COARSEGOLD, Calif. — In a house on the top of a grassy hill in Coarsegold lives a father, a mother and two dogs who miss Benjamin Pleitez.
The 25-year-old died in Afghanistan in 2012, where Pleitez served as a medic with the Army National Guard. Back home, he also cared for pets and had dreams of one day opening a dog breeding and training kennel.
His parents are working to keep their son’s dream alive. Salvador and Dianna Pleitez recently founded Doc’s Dogs For Vets, which will train shelter dogs to become service dogs for wounded veterans at no cost to recipients. Veterans’ wounds can be physical or mental/emotional, such as veterans coping with post-traumatic stress disorder. The nonprofit will adopt its first four dogs in May.
The project helps the Pleitezes cope with Benjamin’s death. Salvador says an accident, which remains unclear, at an Army base in Afghanistan claimed his son’s life. Benjamin was deployed out of Fresno about four months prior and was awarded more than a dozen medals for his service.

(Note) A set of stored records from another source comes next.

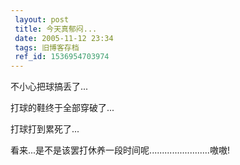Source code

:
 ```yaml
---
 layout: post
 title: 今天真郁闷...
 date: 2005-11-12 23:34
 tags: 旧博客存档
 ref_id: 1536954703974
---
```

不小心把球搞丢了...

打球的鞋终于全部穿破了...

打球打到累死了...



看来...是不是该罢打休养一段时间呢........................嗷嗷!

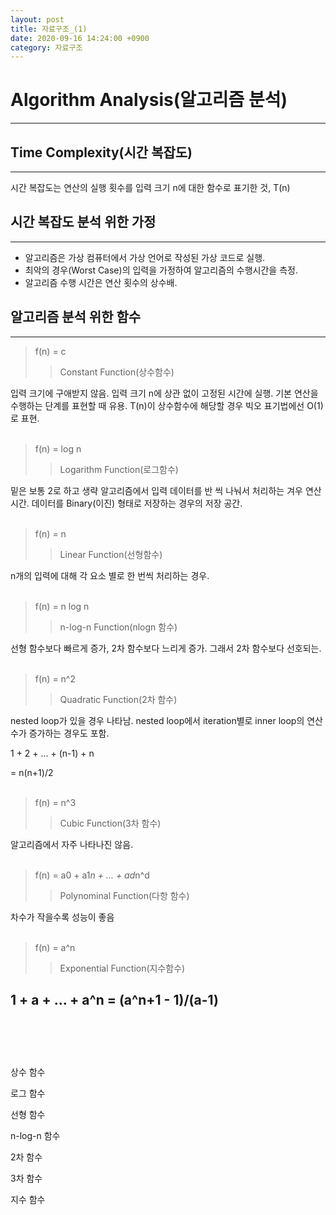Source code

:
 ```yaml
---
layout: post
title: 자료구조_(1)
date: 2020-09-16 14:24:00 +0900
category: 자료구조
---
```


# Algorithm Analysis(알고리즘 분석)
---

## Time Complexity(시간 복잡도)
---

시간 복잡도는 연산의 실행 횟수를 입력 크기 n에 대한 함수로 표기한 것, T(n)




## 시간 복잡도 분석 위한 가정
---

- 알고리즘은 가상 컴퓨터에서 가상 언어로 작성된 가상 코드로 실행.
- 최악의 경우(Worst Case)의 입력을 가정하여 알고리즘의 수행시간을 측정.
- 알고리즘 수행 시간은 연산 횟수의 상수배.




## 알고리즘 분석 위한 함수

---

> f(n) = c
>> Constant Function(상수함수)

입력 크기에 구애받지 않음. 입력 크기 n에 상관 없이 고정된 시간에 실행. 기본 연산을 수행하는 단계를 표현할 때 유용. T(n)이 상수함수에 해당할 경우 빅오 표기법에선 O(1)로 표현.
<br/><br/>

> f(n) = log n
>> Logarithm Function(로그함수)

밑은 보통 2로 하고 생략
알고리즘에서 입력 데이터를 반 씩 나눠서 처리하는 겨우 연산 시간. 데이터를 Binary(이진) 형태로 저장하는 경우의 저장 공간.
<br/><br/>

> f(n) = n
>> Linear Function(선형함수)

n개의 입력에 대해 각 요소 별로 한 번씩 처리하는 경우.
<br/><br/>

> f(n) = n log n
>> n-log-n Function(nlogn 함수)

선형 함수보다 빠르게 증가, 2차 함수보다 느리게 증가. 그래서 2차 함수보다 선호되는.
<br/><br/>

> f(n) = n^2
>> Quadratic Function(2차 함수)

nested loop가 있을 경우 나타남. nested loop에서 iteration별로 inner loop의 연산 수가 증가하는 경우도 포함.

1 + 2 + ... + (n-1) + n

= n(n+1)/2
<br/><br/>

> f(n) = n^3
>> Cubic Function(3차 함수)

알고리즘에서 자주 나타나진 않음.
<br/><br/>

> f(n) = a0 + a1*n + ... + ad*n^d
>> Polynominal Function(다항 함수)

차수가 작을수록 성능이 좋음
<br/><br/>

> f(n) = a^n
>> Exponential Function(지수함수)

1 + a + ... + a^n = (a^n+1 - 1)/(a-1)
<br/><br/><br/><br/>
---

상수 함수

로그 함수

선형 함수

n-log-n 함수

2차 함수

3차 함수

지수 함수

“I think there is some healing power in it,” Salvador says of starting Doc’s Dogs For Vets, “keeping you away from thinking the worst and knowing that you are doing something for somebody else in his honor, that it’s not all lost.”
The Pleitezes moved from Turlock, Calif., to Coarsegold a couple of months after Benjamin died. They needed a change. They brought their son’s dogs, Scarlett and Cadence, with them. Benjamin rescued the stout mutts, one black, one orange, from an animal shelter.
Benjamin taught them well, and it went beyond “training,” Salvador says. They seemed to have grown smarter because of him. Benjamin had worked as veterinarian assistant for a short time.
Benjamin also came to the aid of people in need off the battlefield. After Haiti was hit by a large earthquake in 2010 that killed tens of thousands, he and a friend raised money for supplies and volunteered helping people in the country for about a month.
The Pleitezes hope the dogs in the Doc’s Dogs For Vets program come to the rescue like their son did. They know a veteran with a service dog who wakes him when he’s having a nightmare and heard an account of another veteran who decided not to kill himself because he didn’t want his dog to be alone without care.
Salvador, a civil engineer, and Dianna, a former elementary school teacher, are not professional dog trainers, but they plan to enlist the help of people who are.
The dogs will go through four phases of training that will last about 10 months.